What financial aid options can Eastern Gateway Community College offer, and what will you qualify for? Keep reading for more information. Keep scrolling to discover how much school funding could be available to you.
Eligibility for aid and scholarships is driven mostly by your household’s income and need. Use the information below to understand how much financial assistance you may get from Eastern Gateway Community College.
Through a mix of loans, grants, work-study and scholarships, schools bring down the effective cost so more students can attend. Keep in mind that certain forms of assistance are more beneficial than others, and aid amounts differ from student to student.
Because need-based aid scales with family income, what students actually pay differs sharply across income brackets.
| Family Income | Average Net Price |
|---|---|
| $0 – $48,000 | $3,602 |
| $30,001 – $75,000 | $4,735 |
| Over $75,000 | $5,247 |
Remember these are net prices — what families pay after gift aid, not before.

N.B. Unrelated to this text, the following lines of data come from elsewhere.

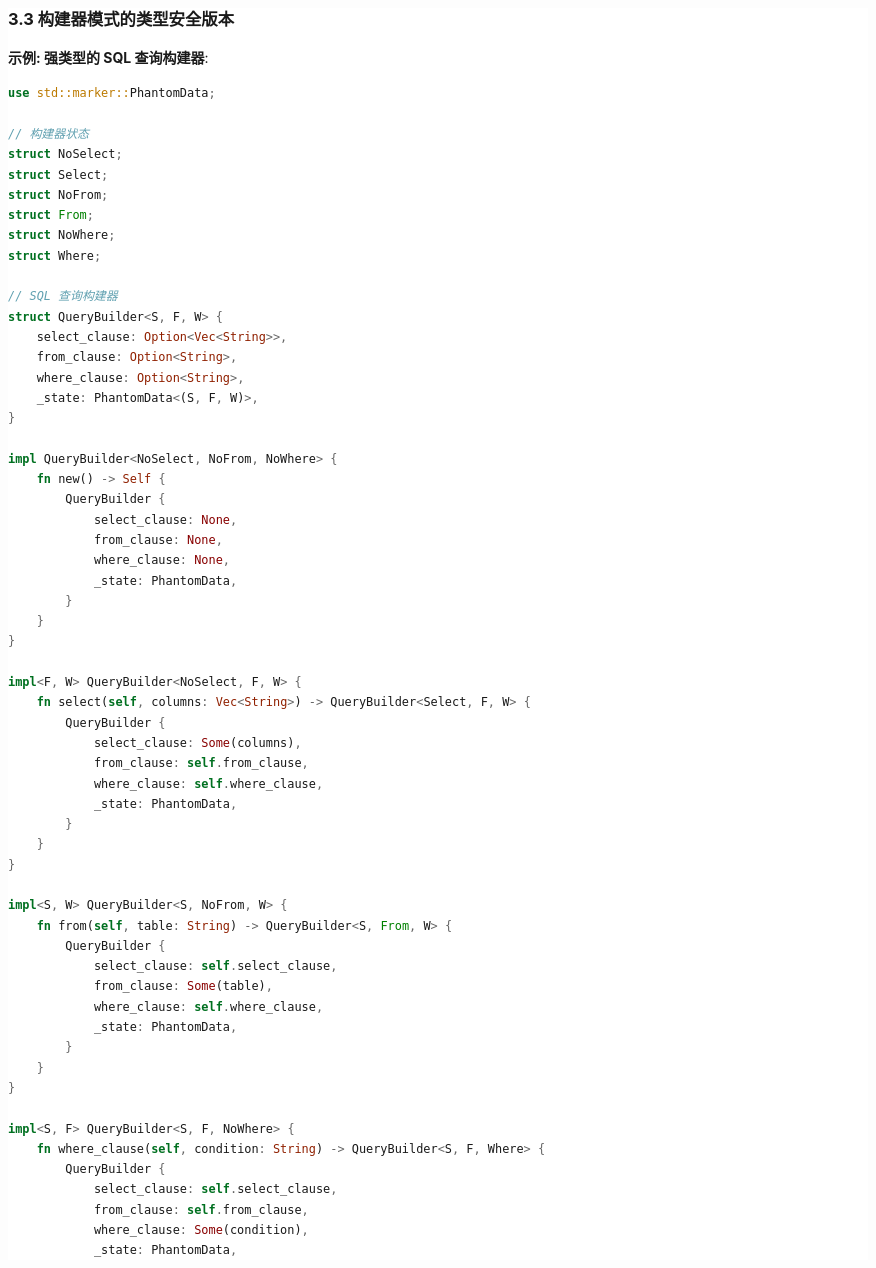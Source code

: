 
### 3.3 构建器模式的类型安全版本

**示例: 强类型的 SQL 查询构建器**:

```rust
use std::marker::PhantomData;

// 构建器状态
struct NoSelect;
struct Select;
struct NoFrom;
struct From;
struct NoWhere;
struct Where;

// SQL 查询构建器
struct QueryBuilder<S, F, W> {
    select_clause: Option<Vec<String>>,
    from_clause: Option<String>,
    where_clause: Option<String>,
    _state: PhantomData<(S, F, W)>,
}

impl QueryBuilder<NoSelect, NoFrom, NoWhere> {
    fn new() -> Self {
        QueryBuilder {
            select_clause: None,
            from_clause: None,
            where_clause: None,
            _state: PhantomData,
        }
    }
}

impl<F, W> QueryBuilder<NoSelect, F, W> {
    fn select(self, columns: Vec<String>) -> QueryBuilder<Select, F, W> {
        QueryBuilder {
            select_clause: Some(columns),
            from_clause: self.from_clause,
            where_clause: self.where_clause,
            _state: PhantomData,
        }
    }
}

impl<S, W> QueryBuilder<S, NoFrom, W> {
    fn from(self, table: String) -> QueryBuilder<S, From, W> {
        QueryBuilder {
            select_clause: self.select_clause,
            from_clause: Some(table),
            where_clause: self.where_clause,
            _state: PhantomData,
        }
    }
}

impl<S, F> QueryBuilder<S, F, NoWhere> {
    fn where_clause(self, condition: String) -> QueryBuilder<S, F, Where> {
        QueryBuilder {
            select_clause: self.select_clause,
            from_clause: self.from_clause,
            where_clause: Some(condition),
            _state: PhantomData,
```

The median student at Eastern Gateway Community College graduates with $3,500 in federal loans.
| Metric | Amount |
|---|---|
| Median federal debt (all student-aid borrowers) | $3,500 |
| Median federal debt (graduates only) | $4,250 |
| Typical 10-year monthly payment (graduates) | $45.06/mo |
At a typical 10-year repayment schedule, the median graduate would pay about the monthly figure above.
Percentiles reveal the spread — half of all borrowers fall between the 25th and 75th percentiles. The figures below chart the debt distribution at Eastern Gateway Community College.
| Percentile | Cumulative Federal Debt |
|---|---|
| 10th percentile (lowest-debt students) | $1,233 |
| 25th percentile | $2,282 |
| 75th percentile | $9,582 |
| 90th percentile (highest-debt students) | $16,118 |
Outcomes differ by income bracket, by first-generation status, and by whether a student is financially dependent.
Debt by Income Tier
| Income tier | Median federal debt |
|---|---|
| Low income | $4,021 |
| Middle income | $3,000 |
| High income | $3,000 |
By First-Generation Status
| Cohort | Median federal debt |
|---|---|
| First-generation students | $3,847 |
| Continuing-generation students | $2,440 |
By Dependency Status
| Cohort | Median federal debt |
|---|---|
| Dependent students | $4,080 |
| Independent students | $3,147 |
A handful of calculated indicators summarize the debt outlook at Eastern Gateway Community College.
The Stafford program is the federal direct-loan vehicle most undergraduates use. Below is the annual Stafford program activity at Eastern Gateway Community College:
| Metric | Value |
|---|---|
| Stafford loan recipients | 6194 |
| Total Stafford loan amount | $38,820,842 |
References
More about our data sources and methodologies.